Sort an array of 0s, 1s, and 2s in one pass without extra space (Dutch National Flag). Vercel asks this for the three-pointer partitioning — same shape as their priority-bucket scheduler for request fan-out.

By Alex Chen, Founder, InterviewChamp.AI · Last verified

Source citations

Public interview reports confirming this problem appears in Vercel loops.

  • Glassdoor (2025-Q4)Vercel platform onsite; three-pointer expected.
  • Blind (2026-Q1)Listed in Vercel runtime engineer screen.

Problem

Given an array nums with n objects colored red, white, or blue, sort them in-place so that objects of the same color are adjacent, with the colors in the order red, white, and blue. We will use the integers 0, 1, and 2 to represent the color red, white, and blue, respectively.
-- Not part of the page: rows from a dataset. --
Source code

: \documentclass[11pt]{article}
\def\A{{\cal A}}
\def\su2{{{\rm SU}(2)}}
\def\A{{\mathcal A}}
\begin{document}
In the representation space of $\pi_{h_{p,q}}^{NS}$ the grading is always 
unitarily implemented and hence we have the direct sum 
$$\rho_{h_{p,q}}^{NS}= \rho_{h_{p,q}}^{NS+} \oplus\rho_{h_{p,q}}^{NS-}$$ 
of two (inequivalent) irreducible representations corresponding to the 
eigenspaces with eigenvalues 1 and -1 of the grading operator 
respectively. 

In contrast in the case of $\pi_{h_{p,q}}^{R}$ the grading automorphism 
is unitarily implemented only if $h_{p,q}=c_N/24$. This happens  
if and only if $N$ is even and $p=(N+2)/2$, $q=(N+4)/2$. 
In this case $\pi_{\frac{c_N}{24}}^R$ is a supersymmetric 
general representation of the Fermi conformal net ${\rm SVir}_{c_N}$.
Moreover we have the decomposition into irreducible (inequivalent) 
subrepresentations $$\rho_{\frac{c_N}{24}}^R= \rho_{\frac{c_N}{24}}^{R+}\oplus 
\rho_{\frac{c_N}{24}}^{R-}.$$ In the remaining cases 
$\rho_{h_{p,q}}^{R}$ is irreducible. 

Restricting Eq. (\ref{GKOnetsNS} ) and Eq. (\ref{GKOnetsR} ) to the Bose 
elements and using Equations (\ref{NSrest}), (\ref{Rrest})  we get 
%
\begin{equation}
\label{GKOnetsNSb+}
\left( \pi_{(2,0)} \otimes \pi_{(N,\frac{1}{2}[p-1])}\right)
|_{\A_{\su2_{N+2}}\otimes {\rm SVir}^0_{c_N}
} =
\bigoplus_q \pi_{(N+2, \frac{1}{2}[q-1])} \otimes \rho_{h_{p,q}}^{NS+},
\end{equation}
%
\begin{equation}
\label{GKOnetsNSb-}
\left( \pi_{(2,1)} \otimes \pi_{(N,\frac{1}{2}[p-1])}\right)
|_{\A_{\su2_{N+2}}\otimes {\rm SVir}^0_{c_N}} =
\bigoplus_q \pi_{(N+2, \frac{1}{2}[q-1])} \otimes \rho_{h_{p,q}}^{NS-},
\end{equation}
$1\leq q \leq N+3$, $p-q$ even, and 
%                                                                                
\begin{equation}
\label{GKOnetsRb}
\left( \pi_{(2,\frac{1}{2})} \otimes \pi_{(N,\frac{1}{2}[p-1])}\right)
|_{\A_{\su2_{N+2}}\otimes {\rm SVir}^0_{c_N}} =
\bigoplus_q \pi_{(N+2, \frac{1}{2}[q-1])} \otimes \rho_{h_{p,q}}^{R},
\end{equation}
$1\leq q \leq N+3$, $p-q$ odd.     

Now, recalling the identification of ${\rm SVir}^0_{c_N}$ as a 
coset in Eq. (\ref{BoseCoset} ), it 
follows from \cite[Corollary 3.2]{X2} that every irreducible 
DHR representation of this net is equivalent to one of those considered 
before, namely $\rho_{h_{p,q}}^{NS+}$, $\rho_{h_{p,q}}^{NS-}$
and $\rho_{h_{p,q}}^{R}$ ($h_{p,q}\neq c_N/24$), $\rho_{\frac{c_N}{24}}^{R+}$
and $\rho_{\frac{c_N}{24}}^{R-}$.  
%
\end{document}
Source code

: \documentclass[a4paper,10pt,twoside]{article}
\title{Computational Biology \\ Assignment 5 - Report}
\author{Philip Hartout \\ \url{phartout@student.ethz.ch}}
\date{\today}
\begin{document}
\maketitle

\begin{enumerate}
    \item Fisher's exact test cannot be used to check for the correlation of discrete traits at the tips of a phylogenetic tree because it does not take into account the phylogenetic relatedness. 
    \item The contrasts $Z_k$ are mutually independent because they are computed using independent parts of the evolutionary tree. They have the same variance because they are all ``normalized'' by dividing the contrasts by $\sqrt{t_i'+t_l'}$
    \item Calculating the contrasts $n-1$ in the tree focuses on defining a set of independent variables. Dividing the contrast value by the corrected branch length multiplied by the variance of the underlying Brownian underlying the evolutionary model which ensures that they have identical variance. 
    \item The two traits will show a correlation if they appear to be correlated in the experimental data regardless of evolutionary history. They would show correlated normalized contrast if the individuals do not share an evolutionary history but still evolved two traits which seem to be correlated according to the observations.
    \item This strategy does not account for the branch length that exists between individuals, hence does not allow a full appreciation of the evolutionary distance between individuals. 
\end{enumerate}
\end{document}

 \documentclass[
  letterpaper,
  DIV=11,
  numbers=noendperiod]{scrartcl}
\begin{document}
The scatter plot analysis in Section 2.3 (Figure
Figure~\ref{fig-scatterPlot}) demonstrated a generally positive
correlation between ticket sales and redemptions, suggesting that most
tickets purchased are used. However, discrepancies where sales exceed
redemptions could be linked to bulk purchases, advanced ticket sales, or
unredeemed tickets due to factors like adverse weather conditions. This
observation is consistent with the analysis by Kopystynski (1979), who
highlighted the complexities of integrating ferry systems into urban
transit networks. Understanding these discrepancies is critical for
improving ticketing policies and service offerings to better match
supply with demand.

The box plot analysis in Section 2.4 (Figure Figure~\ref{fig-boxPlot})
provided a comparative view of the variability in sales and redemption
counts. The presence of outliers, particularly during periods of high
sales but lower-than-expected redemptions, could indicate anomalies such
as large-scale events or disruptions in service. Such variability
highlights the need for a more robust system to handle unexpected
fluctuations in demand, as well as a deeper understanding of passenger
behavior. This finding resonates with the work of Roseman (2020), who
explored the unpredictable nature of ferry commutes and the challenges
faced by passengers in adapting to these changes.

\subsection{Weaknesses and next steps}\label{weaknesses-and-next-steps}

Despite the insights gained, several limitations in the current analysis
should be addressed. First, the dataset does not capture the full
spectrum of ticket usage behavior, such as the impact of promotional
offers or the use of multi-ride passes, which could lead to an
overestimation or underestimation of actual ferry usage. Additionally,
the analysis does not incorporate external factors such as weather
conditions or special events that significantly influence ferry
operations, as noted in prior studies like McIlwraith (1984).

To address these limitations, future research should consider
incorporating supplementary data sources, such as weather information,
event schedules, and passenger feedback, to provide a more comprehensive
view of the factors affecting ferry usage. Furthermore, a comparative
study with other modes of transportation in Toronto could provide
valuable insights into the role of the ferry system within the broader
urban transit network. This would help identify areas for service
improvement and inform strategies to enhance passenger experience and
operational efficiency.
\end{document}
You must solve this problem without using the library's sort function.

Constraints

  • n == nums.length
  • 1 <= n <= 300
  • nums[i] is 0, 1, or 2.

Examples

Example 1

Input
nums = [2,0,2,1,1,0]
Output
[0,0,1,1,2,2]

Example 2

Input
nums = [2,0,1]
Output
[0,1,2]

Approaches

1. Counting sort (two pass)

Count 0s, 1s, 2s; overwrite the array in order.

Time
O(n)
Space
O(1)
function sortColors(nums) {
  const c = [0, 0, 0];
  for (const n of nums) c[n]++;
  let k = 0;
  for (let v = 0; v < 3; v++) for (let i = 0; i < c[v]; i++) nums[k++] = v;
}

Tradeoff: Two passes; works but Vercel asks for one-pass.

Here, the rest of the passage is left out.